A medida compreendia-se e era sensata. Os detidos conspiravam contra a boa ordem revolucionária e, cobardemente, sabotavam a economia nacional. Eles que, donos de fábricas, bancos e empresas, invejosos e arrogantes, não eram capazes de tolerar as oportunidades criadas pela nova ordem estabelecida e pelo novíssimo regime democrático e popular. Vai daí, antes que causassem mais mossa à economia nacional, antevendo as muitas dificuldades económicas que a «pesada herança» havia de trazer ao país, o brigadeiro engavetou-os sem apelo nem agravo. E sem que lhes fosse dito porquê, obviamente. Ao tempo, a palavra de um revolucionário ainda tinha valor. E se Otelo dizia que aqueles verdugos queriam mal à economia, ao povo e à pátria, estava o assunto encerrado, encerrando os cavalheiros em lugar conveniente.###
Uns dias mais tarde, passado já o Natal e o Ano Novo, em meados do primeiro mês do ano seguinte, o governo patriótico do coronel Gonçalves iniciou, paulatina e sensatamente, como era seu timbre e feitio, uma ordeira vaga de nacionalizações. Pois, se os grandes capitalistas conspiravam contra a economia nacional, o povo e a pátria, a pátria e o povo que lhes ficassem com os bancos, as seguradoras e as empresas em geral. Assim foi feito, a bem da Nação, com os notáveis resultados de que todos ainda hoje beneficiamos.

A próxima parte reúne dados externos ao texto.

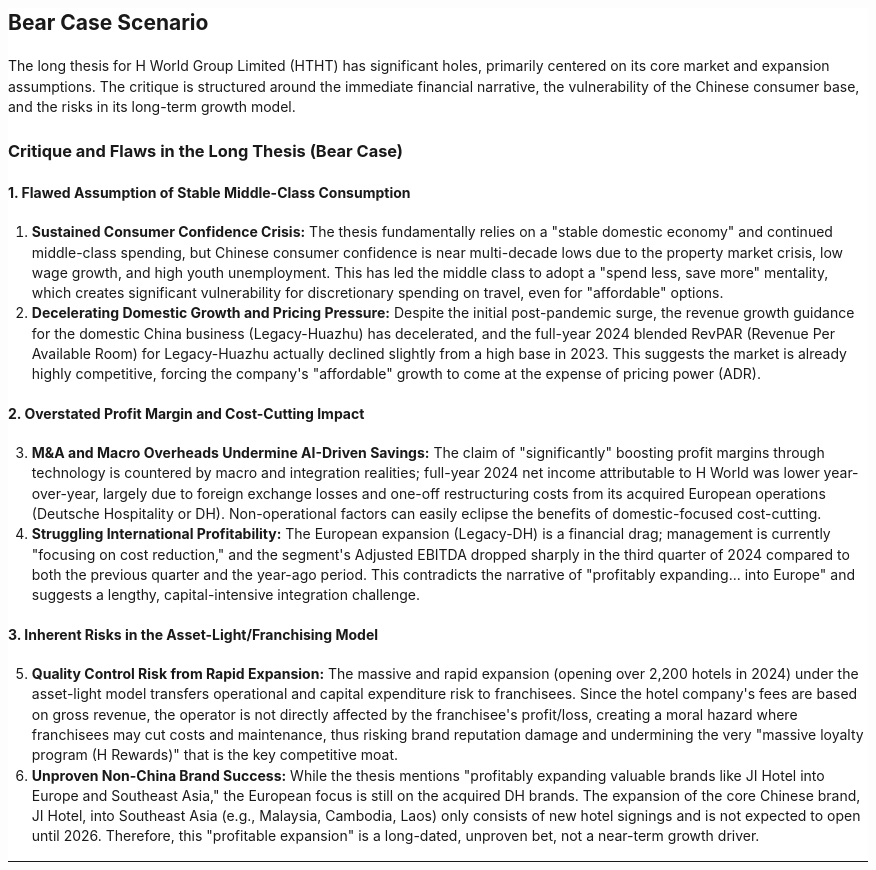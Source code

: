 ## Bear Case Scenario

The long thesis for H World Group Limited (HTHT) has significant holes, primarily centered on its core market and expansion assumptions. The critique is structured around the immediate financial narrative, the vulnerability of the Chinese consumer base, and the risks in its long-term growth model.

### **Critique and Flaws in the Long Thesis (Bear Case)**

#### **1. Flawed Assumption of Stable Middle-Class Consumption**

1.  **Sustained Consumer Confidence Crisis:** The thesis fundamentally relies on a "stable domestic economy" and continued middle-class spending, but Chinese consumer confidence is near multi-decade lows due to the property market crisis, low wage growth, and high youth unemployment. This has led the middle class to adopt a "spend less, save more" mentality, which creates significant vulnerability for discretionary spending on travel, even for "affordable" options.
2.  **Decelerating Domestic Growth and Pricing Pressure:** Despite the initial post-pandemic surge, the revenue growth guidance for the domestic China business (Legacy-Huazhu) has decelerated, and the full-year 2024 blended RevPAR (Revenue Per Available Room) for Legacy-Huazhu actually declined slightly from a high base in 2023. This suggests the market is already highly competitive, forcing the company's "affordable" growth to come at the expense of pricing power (ADR).

#### **2. Overstated Profit Margin and Cost-Cutting Impact**

3.  **M\&A and Macro Overheads Undermine AI-Driven Savings:** The claim of "significantly" boosting profit margins through technology is countered by macro and integration realities; full-year 2024 net income attributable to H World was lower year-over-year, largely due to foreign exchange losses and one-off restructuring costs from its acquired European operations (Deutsche Hospitality or DH). Non-operational factors can easily eclipse the benefits of domestic-focused cost-cutting.
4.  **Struggling International Profitability:** The European expansion (Legacy-DH) is a financial drag; management is currently "focusing on cost reduction," and the segment's Adjusted EBITDA dropped sharply in the third quarter of 2024 compared to both the previous quarter and the year-ago period. This contradicts the narrative of "profitably expanding... into Europe" and suggests a lengthy, capital-intensive integration challenge.

#### **3. Inherent Risks in the Asset-Light/Franchising Model**

5.  **Quality Control Risk from Rapid Expansion:** The massive and rapid expansion (opening over 2,200 hotels in 2024) under the asset-light model transfers operational and capital expenditure risk to franchisees. Since the hotel company's fees are based on gross revenue, the operator is not directly affected by the franchisee's profit/loss, creating a moral hazard where franchisees may cut costs and maintenance, thus risking brand reputation damage and undermining the very "massive loyalty program (H Rewards)" that is the key competitive moat.
6.  **Unproven Non-China Brand Success:** While the thesis mentions "profitably expanding valuable brands like JI Hotel into Europe and Southeast Asia," the European focus is still on the acquired DH brands. The expansion of the core Chinese brand, JI Hotel, into Southeast Asia (e.g., Malaysia, Cambodia, Laos) only consists of new hotel signings and is not expected to open until 2026. Therefore, this "profitable expansion" is a long-dated, unproven bet, not a near-term growth driver.

---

Nesse compasso de tempo e após a tentativa golpista do errático general Spínola, o general Costa Gomes ascendera à mais alta magistratura da Nação. Estávamos a 30 de Setembro de 1974 e o velho general do monócolo aristocrático e vaidoso enredara-se num bizarro golpismo anti-democrático, que envolvia maiorias silenciosas, touradas e apupadelas públicas ao Sr. Primeiro-Ministro Gonçalves. Coisas que não se fazem, caem mal às nações civilizadas e não se podem tolerar. Vai daí, uns dias mais tarde, nos idos do 11 de Março de 75, novo golpe. O homem não se cansava de golpear deslealmente os seus camaradas de armas que, esgotada a tolerância, lhe deram guia de marcha e o deixaram abalar para Madrid.
Estava, pois, reposta a ordem democrática e o Estado de Direito: Costa Gomes, Presidente, Vasco Gonçalves, Primeiro-Ministro e Otelo, Grande Comandante. A Salvação Pública vinha a caminho pela mão deste fascinante Comité e, para Otelo, apreciador das boas tradições, a «salvação pública» deveria ter começo no Campo Pequeno.
Assim se reuniram, de forma expedita, as condições ideais para concretizar os três «D?s» de Abril: «Democratizar», «Descolonizar» e «Desenvolver». Este último fora cumprido com a prisão do grande capital e as nacionalizações. O primeiro, asseguradíssimo pelos elevados sentimentos democráticos das ilustres autoridades do Estado. Faltava «Descolonizar». Foi do que se tratou, expeditamente também, a partir daí, com os resultados que todos conhecemos. Libertado Moçambique em 25 de Junho de 75, resolvida a Guiné em 10 de Setembro, restava Angola, tornada independente dois meses depois, a 11 de Novembro.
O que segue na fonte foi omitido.